Employee Invention Disclosure Agreement An agreement requiring employees to disclose inventions to their employer and clarify ownership and intellectual property rights.
This Employee Invention Disclosure Agreement ("Agreement") is entered into by and between the undersigned Employee ("Employee") and Jennifer Roberts ("Employer") to identify and clarify the disclosure, ownership, and confidentiality requirements with respect to any inventions created, developed or conceived by the Employee during their employment with the Employer. This Agreement is governed by and compliant with United States laws.
An "Invention" shall mean any discovery, invention, innovation, improvement, development, idea, or other intellectual property resulting from the Employee's work, whether or not patentable or registrable, during the term of their employment with the Employer.
3.1. Employee Obligations
Employee shall promptly and fully disclose in writing to the Employer any Inventions created, developed or conceived by the Employee during the term of their employment, whether or not related to the Employee's job duties or the Employer's business activities.
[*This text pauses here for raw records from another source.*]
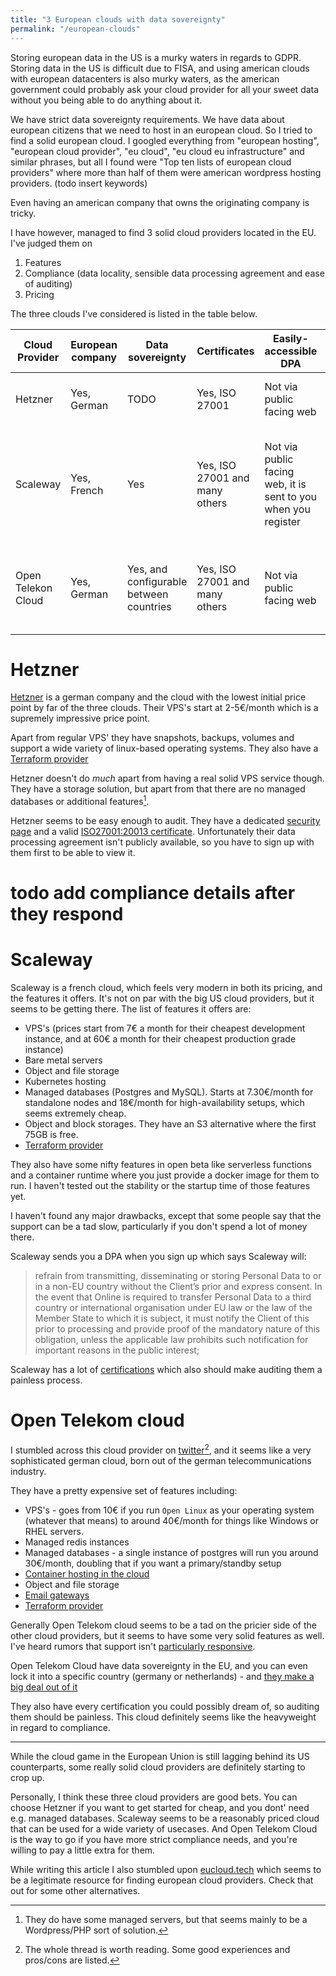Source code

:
 ```yaml
---
title: "3 European clouds with data sovereignty"
permalink: "/european-clouds"
---
```


Storing european data in the US is a murky waters in regards to GDPR.
Storing data in the US is difficult due to FISA, and using american clouds with european datacenters is also murky waters,  as the american government could probably ask your cloud provider for all your sweet data without you being able  to do anything about it.

We have strict data sovereignty requirements. We have data about european citizens that we need to host in an european cloud. So I tried to find a solid european cloud. I googled everything from "european hosting", "european cloud provider", "eu cloud", "eu cloud eu infrastructure" and similar phrases, but all I found were "Top ten lists of european cloud providers" where more than half of them were american wordpress hosting providers. (todo insert keywords)

Even having an american company that owns the originating company is tricky.

I have however, managed to find 3 solid cloud providers located in the EU.
I've judged them on

1. Features
2. Compliance (data locality, sensible data processing agreement and ease of auditing) 
3. Pricing

The three clouds I've considered is listed in the table below.

| Cloud Provider     | European company | Data sovereignty                        | Certificates                   | Easily-accessible DPA                                          | Features                                                                               | Pricing                                 |
|--------------------|------------------|-----------------------------------------|--------------------------------|----------------------------------------------------------------|----------------------------------------------------------------------------------------|-----------------------------------------|
| Hetzner            | Yes, German      | TODO                                    | Yes, ISO 27001                 | Not via public facing web                                      | VPS’s, firewalls and storage                                                           | Cheapest to get started with            |
| Scaleway           | Yes, French      | Yes                                     | Yes, ISO 27001 and many others | Not via public facing web, it is sent to you when you register | VPS’s, bare metal servers, managed databases, serverless functions (in beta), and more | Not as cheap as Hetzner but competitive |
| Open Telekon Cloud | Yes, German      | Yes, and configurable between countries | Yes, ISO 27001 and many others | Not via public facing web                                      | VPS’s, bare metal servers, managed databases, storage and more                         | The most expensive of the clouds        |


# Hetzner
[Hetzner](https://www.hetzner.com/cloud) is a german company and the cloud with the lowest initial price point by far of the three clouds. Their VPS's start at 2-5€/month which is a supremely impressive price point.

Apart from regular VPS' they have snapshots, backups, volumes and support a wide variety of linux-based operating systems.
They also have a [Terraform provider](https://registry.terraform.io/providers/hetznercloud/hcloud/latest/docs)

Hetzner doesn't do *much* apart from having a real solid VPS service though. They have a storage solution, but apart from that there are no managed databases or additional features[^0]. 

Hetzner seems to be easy enough to audit. They have a dedicated [security page](https://www.hetzner.com/assets/Uploads/downloads/Sicherheit-en.pdf) and a valid [ISO27001:20013 certificate](https://www.hetzner.com/unternehmen/zertifizierung). Unfortunately their data processing agreement isn't publicly available, so you have to sign up with them first to be able to view it. 

# todo add compliance details after they respond


# Scaleway
Scaleway is a french cloud, which feels very modern in both its pricing, and the features it offers.
It's not on par with the big US cloud providers, but it seems to be getting there.
The list of features it offers are: 
- VPS's (prices start from 7€ a month for their cheapest development instance, and at 60€ a month for their cheapest production grade instance)
- Bare metal servers
- Object and file storage
- Kubernetes hosting
- Managed databases (Postgres and MySQL). Starts at 7.30€/month for standalone nodes and 18€/month for high-availability setups, which seems extremely cheap.
- Object and block storages. They have an S3 alternative where the first 75GB is free.
- [Terraform provider](https://registry.terraform.io/providers/scaleway/scaleway/latest/docs)

They also have some nifty features in open beta like serverless functions and a container runtime where you just provide a docker image for them to run. I haven't tested out the stability or the startup time of those features yet.

I haven't found any major drawbacks, except that some people say that the support can be a tad slow, particularly if you don't spend a lot of money there.

Scaleway sends you a DPA when you sign up which says Scaleway will:
> refrain from transmitting, disseminating or storing Personal Data to or in a non-EU country 
> without the Client’s prior and express consent. In the event that Online is required to  transfer Personal Data to a third country or international organisation under EU law or the  law of the Member State to which it is subject, it must notify the Client of this prior to  processing and provide proof of the mandatory nature of this obligation, unless the  applicable law prohibits such notification for important reasons in the public interest;

Scaleway has a lot of [certifications](https://www.scaleway.com/en/about-us/our-certifications/) which also should make auditing them a painless process.


# Open Telekom cloud
I stumbled across this cloud provider on [twitter](https://twitter.com/dalbuschat/status/1403662955238105090)[^1], and it seems like a very sophisticated german cloud, born out of the german telecommunications industry. 

They have a pretty expensive set of features including:
- VPS's - goes from 10€ if you run `Open Linux` as your operating system (whatever that means) to around 40€/month for things like Windows or RHEL servers. 
- Managed redis instances
- Managed databases - a single instance of postgres will run you around 30€/month, doubling that if you want a primary/standby setup
- [Container hosting in the cloud](https://open-telekom-cloud.com/en/products-services/cloud-container-engine)
- Object and file storage
- [Email gateways](https://open-telekom-cloud.com/en/solutions/mailing-services/secure-mail-gateway)
- [Terraform provider](https://registry.terraform.io/providers/opentelekomcloud/opentelekomcloud/latest/docs)

Generally Open Telekom cloud seems to be a tad on the pricier side of the other cloud providers, but it seems to have some very solid features as well. I've heard rumors that support isn't [particularly responsive](https://twitter.com/dalbuschat/status/1403662955238105090).

Open Telekom Cloud have data sovereignty in the EU, and you can even lock it into a specific country (germany or netherlands) - and [they make a big deal out of it](https://open-telekom-cloud.com/en/security/data-protection-and-compliance) 

They also have every certification you could possibly dream of, so auditing them should be painless. This cloud definitely seems like the heavyweight in regard to compliance.

-------

While the cloud game in the European Union is still lagging behind its US counterparts, some really solid cloud providers are definitely starting to crop up.

Personally, I think these three cloud providers are good bets.
You can choose Hetzner if you want to get started for cheap, and you dont' need e.g. managed databases. Scaleway seems to be a reasonably priced cloud that can be used for a wide variety of usecases. And Open Telekom Cloud is the way to go if you have more strict compliance needs, and you're willing to pay a little extra for them.

While writing this article I also stumbled upon [eucloud.tech](https://www.eucloud.tech/) which seems to be a legitimate resource for finding european cloud providers. Check that out for some other alternatives.


[^0]: They do have some managed servers, but that seems mainly to be a Wordpress/PHP sort of solution.
[^1]: The whole thread is worth reading. Some good experiences and pros/cons are listed.
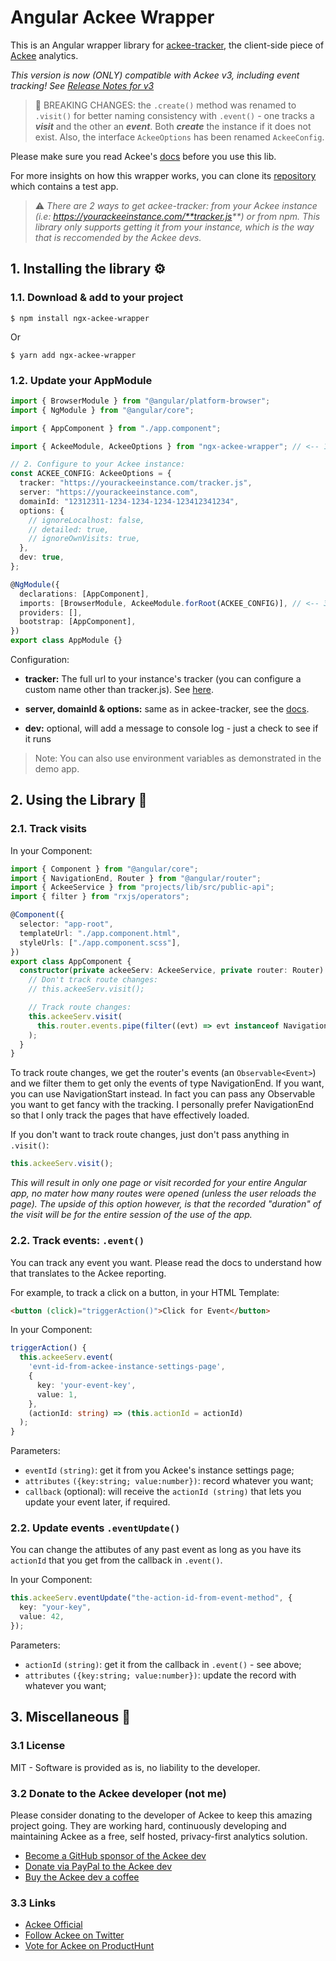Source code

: # Angular Ackee Wrapper

This is an Angular wrapper library for [ackee-tracker](https://github.com/electerious/ackee-tracker), the client-side piece of [Ackee](https://ackee.electerious.com/) analytics.

_This version is now (ONLY) compatible with Ackee v3, including event tracking! See [Release Notes for v3](https://github.com/electerious/Ackee/releases/tag/v3.0.0)_

> 🚨 BREAKING CHANGES: the `.create()` method was renamed to `.visit()` for better naming consistency with `.event()` - one tracks a **_visit_** and the other an **_event_**. Both **_create_** the instance if it does not exist. Also, the interface `AckeeOptions` has been renamed `AckeeConfig`.

Please make sure you read Ackee's [docs](https://docs.ackee.electerious.com/) before you use this lib.

For more insights on how this wrapper works, you can clone its [repository](https://github.com/oakify/ngx-ackee-wrapper) which contains a test app.

> ⚠️ _There are 2 ways to get ackee-tracker: from your Ackee instance (i.e: https://yourackeeinstance.com/**tracker.js**) or from npm. This library only supports getting it from your instance, which is the way that is reccomended by the Ackee devs._

## 1. Installing the library ⚙️

### 1.1. Download & add to your project

```shell
$ npm install ngx-ackee-wrapper
```

Or

```shell
$ yarn add ngx-ackee-wrapper
```

### 1.2. Update your AppModule

```typescript
import { BrowserModule } from "@angular/platform-browser";
import { NgModule } from "@angular/core";

import { AppComponent } from "./app.component";

import { AckeeModule, AckeeOptions } from "ngx-ackee-wrapper"; // <-- 1. ADD THIS

// 2. Configure to your Ackee instance:
const ACKEE_CONFIG: AckeeOptions = {
  tracker: "https://yourackeeinstance.com/tracker.js",
  server: "https://yourackeeinstance.com",
  domainId: "12312311-1234-1234-1234-123412341234",
  options: {
    // ignoreLocalhost: false,
    // detailed: true,
    // ignoreOwnVisits: true,
  },
  dev: true,
};

@NgModule({
  declarations: [AppComponent],
  imports: [BrowserModule, AckeeModule.forRoot(ACKEE_CONFIG)], // <-- 3. Add AckeeModule & config to imports
  providers: [],
  bootstrap: [AppComponent],
})
export class AppModule {}
```

Configuration:

- **tracker:** The full url to your instance's tracker (you can configure a custom name other than tracker.js). See [here](https://github.com/electerious/ackee-tracker#-installation).

- **server, domainId & options:** same as in ackee-tracker, see the [docs](https://github.com/electerious/ackee-tracker#createserver-opts).

- **dev:** optional, will add a message to console log - just a check to see if it runs

> Note: You can also use environment variables as demonstrated in the demo app.

## 2. Using the Library 🚀

### 2.1. Track visits

In your Component:

```typescript
import { Component } from "@angular/core";
import { NavigationEnd, Router } from "@angular/router";
import { AckeeService } from "projects/lib/src/public-api";
import { filter } from "rxjs/operators";

@Component({
  selector: "app-root",
  templateUrl: "./app.component.html",
  styleUrls: ["./app.component.scss"],
})
export class AppComponent {
  constructor(private ackeeServ: AckeeService, private router: Router) {
    // Don't track route changes:
    // this.ackeeServ.visit();

    // Track route changes:
    this.ackeeServ.visit(
      this.router.events.pipe(filter((evt) => evt instanceof NavigationEnd))
    );
  }
}
```

To track route changes, we get the router's events (an `Observable<Event>`) and we filter them to get only the events of type NavigationEnd. If you want, you can use NavigationStart instead. In fact you can pass any Observable you want to get fancy with the tracking. I personally prefer NavigationEnd so that I only track the pages that have effectively loaded.

If you don't want to track route changes, just don't pass anything in `.visit()`:

```typescript
this.ackeeServ.visit();
```

_This will result in only one page or visit recorded for your entire Angular app, no mater how many routes were opened (unless the user reloads the page). The upside of this option however, is that the recorded "duration" of the visit will be for the entire session of the use of the app._

### 2.2. Track events: `.event()`

You can track any event you want. Please read the docs to understand how that translates to the Ackee reporting.

For example, to track a click on a button, in your HTML Template:

```HTML
<button (click)="triggerAction()">Click for Event</button>
```

In your Component:

```typescript
triggerAction() {
  this.ackeeServ.event(
    'evnt-id-from-ackee-instance-settings-page',
    {
      key: 'your-event-key',
      value: 1,
    },
    (actionId: string) => (this.actionId = actionId)
  );
}
```

Parameters:

- `eventId` `(string)`: get it from you Ackee's instance settings page;
- `attributes` `({key:string; value:number})`: record whatever you want;
- `callback` (optional): will receive the `actionId (string)` that lets you update your event later, if required.

### 2.2. Update events `.eventUpdate()`

You can change the attibutes of any past event as long as you have its `actionId` that you get from the callback in `.event()`.

In your Component:

```typescript
this.ackeeServ.eventUpdate("the-action-id-from-event-method", {
  key: "your-key",
  value: 42,
});
```

Parameters:

- `actionId` `(string)`: get it from the callback in `.event()` - see above;
- `attributes` `({key:string; value:number})`: update the record with whatever you want;

## 3. Miscellaneous 🦦

### 3.1 License

MIT - Software is provided as is, no liability to the developer.

### 3.2 Donate to the Ackee developer (not me)

Please consider donating to the developer of Ackee to keep this amazing project going. They are working hard, continuously developing and maintaining Ackee as a free, self hosted, privacy-first analytics solution.

- [Become a GitHub sponsor of the Ackee dev](https://github.com/sponsors/electerious)
- [Donate via PayPal to the Ackee dev](https://paypal.me/electerious)
- [Buy the Ackee dev a coffee](https://www.buymeacoffee.com/electerious)

### 3.3 Links

- [Ackee Official](https://ackee.electerious.com/)
- [Follow Ackee on Twitter](https://twitter.com/getackee)
- [Vote for Ackee on ProductHunt](https://www.producthunt.com/posts/ackee)
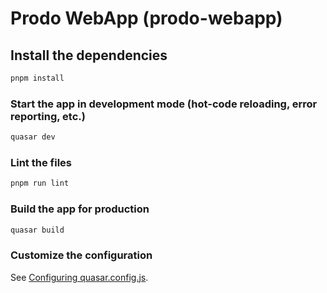 # Prodo WebApp (prodo-webapp)

## Install the dependencies
```bash
pnpm install
```

### Start the app in development mode (hot-code reloading, error reporting, etc.)
```bash
quasar dev
```

### Lint the files
```bash
pnpm run lint
```

### Build the app for production
```bash
quasar build
```

### Customize the configuration
See [Configuring quasar.config.js](https://v2.quasar.dev/quasar-cli-vite/quasar-config-js).
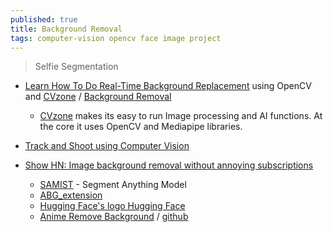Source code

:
 ```yaml
---
published: true
title: Background Removal
tags: computer-vision opencv face image project
---
```

> Selfie Segmentation

- [Learn How To Do Real-Time Background Replacement](https://www.analyticsvidhya.com/blog/2021/07/learn-how-to-do-real-time-background-replacement-using-opencv-and-cvzone/) using OpenCV and [CVzone](https://github.com/cvzone/cvzone) / [Background Removal](https://www.youtube.com/watch?v=k7cVPGpnels)
	- [CVzone](https://github.com/cvzone/cvzone) makes its easy to run Image processing and AI functions. At the core it uses OpenCV and Mediapipe libraries.
    
- [Track and Shoot using Computer Vision](https://www.youtube.com/watch?v=JgZbKn8Xcpg)

- [	Show HN: Image background removal without annoying subscriptions ](https://news.ycombinator.com/item?id=36064639)
	- [SAMIST](https://github.com/dibrale/samist#samist) - Segment Anything Model
	- [ABG_extension ](https://github.com/KutsuyaYuki/ABG_extension)
    - [Hugging Face's logo Hugging Face](https://huggingface.co/spaces/skytnt/anime-remove-background)
    - [Anime Remove Background](https://skytnt-anime-remove-background.hf.space/?__theme=light) / [github](https://github.com/SkyTNT/anime-segmentation/)
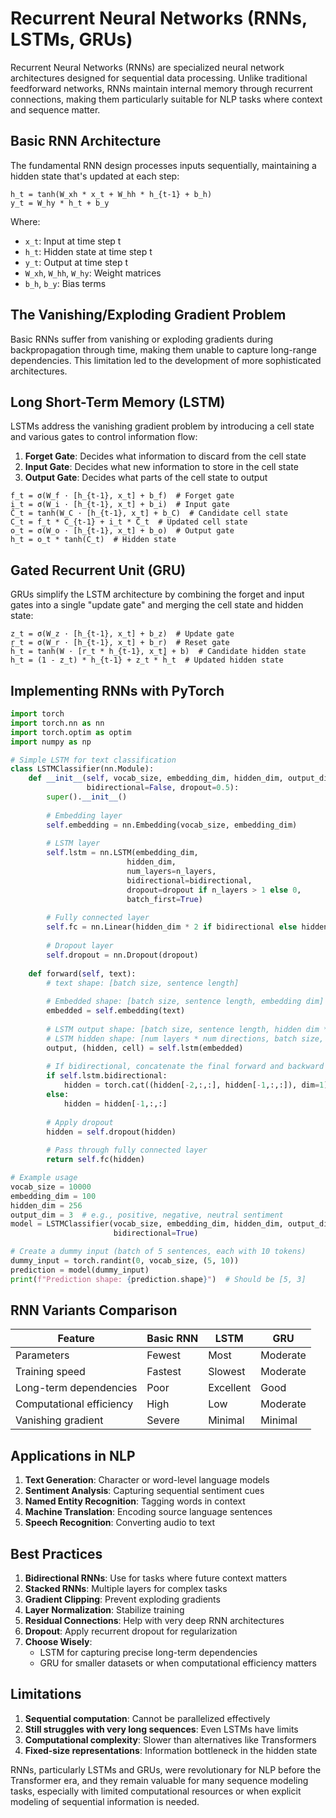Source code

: # Recurrent Neural Networks (RNNs, LSTMs, GRUs)

Recurrent Neural Networks (RNNs) are specialized neural network architectures designed for sequential data processing. Unlike traditional feedforward networks, RNNs maintain internal memory through recurrent connections, making them particularly suitable for NLP tasks where context and sequence matter.

## Basic RNN Architecture

The fundamental RNN design processes inputs sequentially, maintaining a hidden state that's updated at each step:

```
h_t = tanh(W_xh * x_t + W_hh * h_{t-1} + b_h)
y_t = W_hy * h_t + b_y
```

Where:
- `x_t`: Input at time step t
- `h_t`: Hidden state at time step t
- `y_t`: Output at time step t
- `W_xh`, `W_hh`, `W_hy`: Weight matrices
- `b_h`, `b_y`: Bias terms

## The Vanishing/Exploding Gradient Problem

Basic RNNs suffer from vanishing or exploding gradients during backpropagation through time, making them unable to capture long-range dependencies. This limitation led to the development of more sophisticated architectures.

## Long Short-Term Memory (LSTM)

LSTMs address the vanishing gradient problem by introducing a cell state and various gates to control information flow:

1. **Forget Gate**: Decides what information to discard from the cell state
2. **Input Gate**: Decides what new information to store in the cell state
3. **Output Gate**: Decides what parts of the cell state to output

```
f_t = σ(W_f · [h_{t-1}, x_t] + b_f)  # Forget gate
i_t = σ(W_i · [h_{t-1}, x_t] + b_i)  # Input gate
C̃_t = tanh(W_C · [h_{t-1}, x_t] + b_C)  # Candidate cell state
C_t = f_t * C_{t-1} + i_t * C̃_t  # Updated cell state
o_t = σ(W_o · [h_{t-1}, x_t] + b_o)  # Output gate
h_t = o_t * tanh(C_t)  # Hidden state
```

## Gated Recurrent Unit (GRU)

GRUs simplify the LSTM architecture by combining the forget and input gates into a single "update gate" and merging the cell state and hidden state:

```
z_t = σ(W_z · [h_{t-1}, x_t] + b_z)  # Update gate
r_t = σ(W_r · [h_{t-1}, x_t] + b_r)  # Reset gate
h̃_t = tanh(W · [r_t * h_{t-1}, x_t] + b)  # Candidate hidden state
h_t = (1 - z_t) * h_{t-1} + z_t * h̃_t  # Updated hidden state
```

## Implementing RNNs with PyTorch

```python
import torch
import torch.nn as nn
import torch.optim as optim
import numpy as np

# Simple LSTM for text classification
class LSTMClassifier(nn.Module):
    def __init__(self, vocab_size, embedding_dim, hidden_dim, output_dim, n_layers=1, 
                 bidirectional=False, dropout=0.5):
        super().__init__()
        
        # Embedding layer
        self.embedding = nn.Embedding(vocab_size, embedding_dim)
        
        # LSTM layer
        self.lstm = nn.LSTM(embedding_dim, 
                          hidden_dim, 
                          num_layers=n_layers, 
                          bidirectional=bidirectional, 
                          dropout=dropout if n_layers > 1 else 0,
                          batch_first=True)
        
        # Fully connected layer
        self.fc = nn.Linear(hidden_dim * 2 if bidirectional else hidden_dim, output_dim)
        
        # Dropout layer
        self.dropout = nn.Dropout(dropout)
    
    def forward(self, text):
        # text shape: [batch size, sentence length]
        
        # Embedded shape: [batch size, sentence length, embedding dim]
        embedded = self.embedding(text)
        
        # LSTM output shape: [batch size, sentence length, hidden dim * num directions]
        # LSTM hidden shape: [num layers * num directions, batch size, hidden dim]
        output, (hidden, cell) = self.lstm(embedded)
        
        # If bidirectional, concatenate the final forward and backward hidden states
        if self.lstm.bidirectional:
            hidden = torch.cat((hidden[-2,:,:], hidden[-1,:,:]), dim=1)
        else:
            hidden = hidden[-1,:,:]
        
        # Apply dropout
        hidden = self.dropout(hidden)
        
        # Pass through fully connected layer
        return self.fc(hidden)

# Example usage
vocab_size = 10000
embedding_dim = 100
hidden_dim = 256
output_dim = 3  # e.g., positive, negative, neutral sentiment
model = LSTMClassifier(vocab_size, embedding_dim, hidden_dim, output_dim, 
                       bidirectional=True)

# Create a dummy input (batch of 5 sentences, each with 10 tokens)
dummy_input = torch.randint(0, vocab_size, (5, 10))
prediction = model(dummy_input)
print(f"Prediction shape: {prediction.shape}")  # Should be [5, 3]
```

## RNN Variants Comparison

| Feature | Basic RNN | LSTM | GRU |
|---------|-----------|------|-----|
| Parameters | Fewest | Most | Moderate |
| Training speed | Fastest | Slowest | Moderate |
| Long-term dependencies | Poor | Excellent | Good |
| Computational efficiency | High | Low | Moderate |
| Vanishing gradient | Severe | Minimal | Minimal |

## Applications in NLP

1. **Text Generation**: Character or word-level language models
2. **Sentiment Analysis**: Capturing sequential sentiment cues
3. **Named Entity Recognition**: Tagging words in context
4. **Machine Translation**: Encoding source language sentences
5. **Speech Recognition**: Converting audio to text

## Best Practices

1. **Bidirectional RNNs**: Use for tasks where future context matters
2. **Stacked RNNs**: Multiple layers for complex tasks
3. **Gradient Clipping**: Prevent exploding gradients
4. **Layer Normalization**: Stabilize training
5. **Residual Connections**: Help with very deep RNN architectures
6. **Dropout**: Apply recurrent dropout for regularization
7. **Choose Wisely**: 
   - LSTM for capturing precise long-term dependencies
   - GRU for smaller datasets or when computational efficiency matters

## Limitations

1. **Sequential computation**: Cannot be parallelized effectively
2. **Still struggles with very long sequences**: Even LSTMs have limits
3. **Computational complexity**: Slower than alternatives like Transformers
4. **Fixed-size representations**: Information bottleneck in the hidden state

RNNs, particularly LSTMs and GRUs, were revolutionary for NLP before the Transformer era, and they remain valuable for many sequence modeling tasks, especially with limited computational resources or when explicit modeling of sequential information is needed.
Such disclosure shall include a detailed description of the Invention, its potential uses and applications, and any additional information reasonably requested by the Employer.
3.2. Timing of Disclosure
Employee shall disclose an Invention to the Employer within thirty (30) days of its creation, development or conception. Failure to make such a disclosure within this time period may result in the forfeiture of any rights or claims relating to ownership or compensation for the Invention.
4.1. Assignment of Rights
Employee hereby assigns to the Employer all right, title and interest, including, without limitation, all patent rights, copyrights, trademarks, trade secret and other proprietary rights worldwide, in and to any and all Inventions created, developed or conceived by the Employee during the term of their employment, whether or not related to the Employee's job duties or the Employer's business activities.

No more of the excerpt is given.